D. Relief through which the Appellate court can set judicial accountability reform in motion for NY and the rest of the country
17. I will stress to the Appellate court and its judges that to protect the constitutional and statutory rights of not only plaintiff, but also all other parties who are or will come before the judge, and to discharge their duty under the Code of Conduct, Section 100.1, “to uphold the integrity of the judiciary and its independence…from undue influence of relationships” to their peers, and under Section 100.3, to “perform the duties of judicial office impartially and diligently”, whether they be their “adjudicative, administrative, or disciplinary duties”, they must hold the judge accountable for his wrong and wrongful handling of this case and liable to compensate plaintiff for the injury in fact that he has caused him, just as they would hold any other public officer or private citizen.

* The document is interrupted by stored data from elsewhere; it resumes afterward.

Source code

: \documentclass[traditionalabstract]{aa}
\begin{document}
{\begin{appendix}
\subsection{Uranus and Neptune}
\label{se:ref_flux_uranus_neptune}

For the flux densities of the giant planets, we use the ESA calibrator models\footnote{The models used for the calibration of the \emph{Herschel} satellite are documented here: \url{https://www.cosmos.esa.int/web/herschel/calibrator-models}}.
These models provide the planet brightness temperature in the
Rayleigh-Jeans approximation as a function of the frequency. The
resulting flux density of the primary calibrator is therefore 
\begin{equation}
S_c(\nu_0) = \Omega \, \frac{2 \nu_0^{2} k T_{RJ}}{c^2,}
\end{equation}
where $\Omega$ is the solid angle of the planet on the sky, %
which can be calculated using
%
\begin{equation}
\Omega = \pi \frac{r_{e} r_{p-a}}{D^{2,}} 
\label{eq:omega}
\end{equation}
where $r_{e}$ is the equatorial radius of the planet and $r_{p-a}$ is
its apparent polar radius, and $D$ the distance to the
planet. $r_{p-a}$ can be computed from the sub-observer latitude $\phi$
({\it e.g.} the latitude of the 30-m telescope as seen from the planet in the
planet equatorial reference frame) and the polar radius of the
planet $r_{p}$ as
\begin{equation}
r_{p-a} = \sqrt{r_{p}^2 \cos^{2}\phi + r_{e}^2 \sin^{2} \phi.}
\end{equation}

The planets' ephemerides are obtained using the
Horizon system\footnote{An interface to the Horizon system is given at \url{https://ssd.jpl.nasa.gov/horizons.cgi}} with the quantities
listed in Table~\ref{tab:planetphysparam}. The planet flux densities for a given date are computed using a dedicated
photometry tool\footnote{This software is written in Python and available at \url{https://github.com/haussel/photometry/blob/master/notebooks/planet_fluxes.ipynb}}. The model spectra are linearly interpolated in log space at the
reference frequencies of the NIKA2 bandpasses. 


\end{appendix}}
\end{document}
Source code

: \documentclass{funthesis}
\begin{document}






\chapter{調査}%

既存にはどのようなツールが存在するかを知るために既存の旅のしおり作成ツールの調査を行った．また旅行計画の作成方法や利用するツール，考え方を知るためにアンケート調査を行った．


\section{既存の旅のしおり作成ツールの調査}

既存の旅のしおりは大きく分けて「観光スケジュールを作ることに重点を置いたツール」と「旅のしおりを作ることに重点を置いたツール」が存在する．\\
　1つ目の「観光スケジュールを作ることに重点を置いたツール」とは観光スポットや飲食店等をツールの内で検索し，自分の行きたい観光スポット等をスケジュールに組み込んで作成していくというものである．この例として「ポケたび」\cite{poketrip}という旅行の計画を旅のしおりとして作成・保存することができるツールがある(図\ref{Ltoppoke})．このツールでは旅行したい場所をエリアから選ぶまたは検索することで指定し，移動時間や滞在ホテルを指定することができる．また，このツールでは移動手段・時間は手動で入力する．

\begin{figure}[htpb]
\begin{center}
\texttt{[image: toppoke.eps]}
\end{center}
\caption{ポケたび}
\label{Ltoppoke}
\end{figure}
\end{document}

18. To that end, I will ask that the Appellate court:
a. on behalf of plaintiff, reverse the denial of the default and declaratory motion and grant it; order the refund of all court fees paid by him; compensate him for his legal work; award other damages; and grant the requested declaratory judgment; an
b. on behalf of other parties and the rest of the public:
1) order the auditing of the judge’s decisions and hold hearings of parties and attorneys that have come before him, court clerks, and his peers, to detect a pattern of conduct and determine his suitability for judicial office in terms of his record, competence, and character; thereby
2) take action that sets in motion in the courts of New York and all other jurisdictions a development that does for the benefit of the American justice system what the Supreme Court did for the benefit of our national education system in Brown v. Board of Education when it recognized a similar principle: Holding judges separate from all other people as a class immune from accountability and liability is an inherent violation of the Equal Protection Clause of the federal and state Constitutions; and
3) if this Appellate court cannot grant the above-requested relief, let it certify a question to the Court of Appeals –the highest court in the NYS judiciary- asking whether the recognition of such principle, from which the rest flows as implementing measures, is mandated by the federal and state Constitutions.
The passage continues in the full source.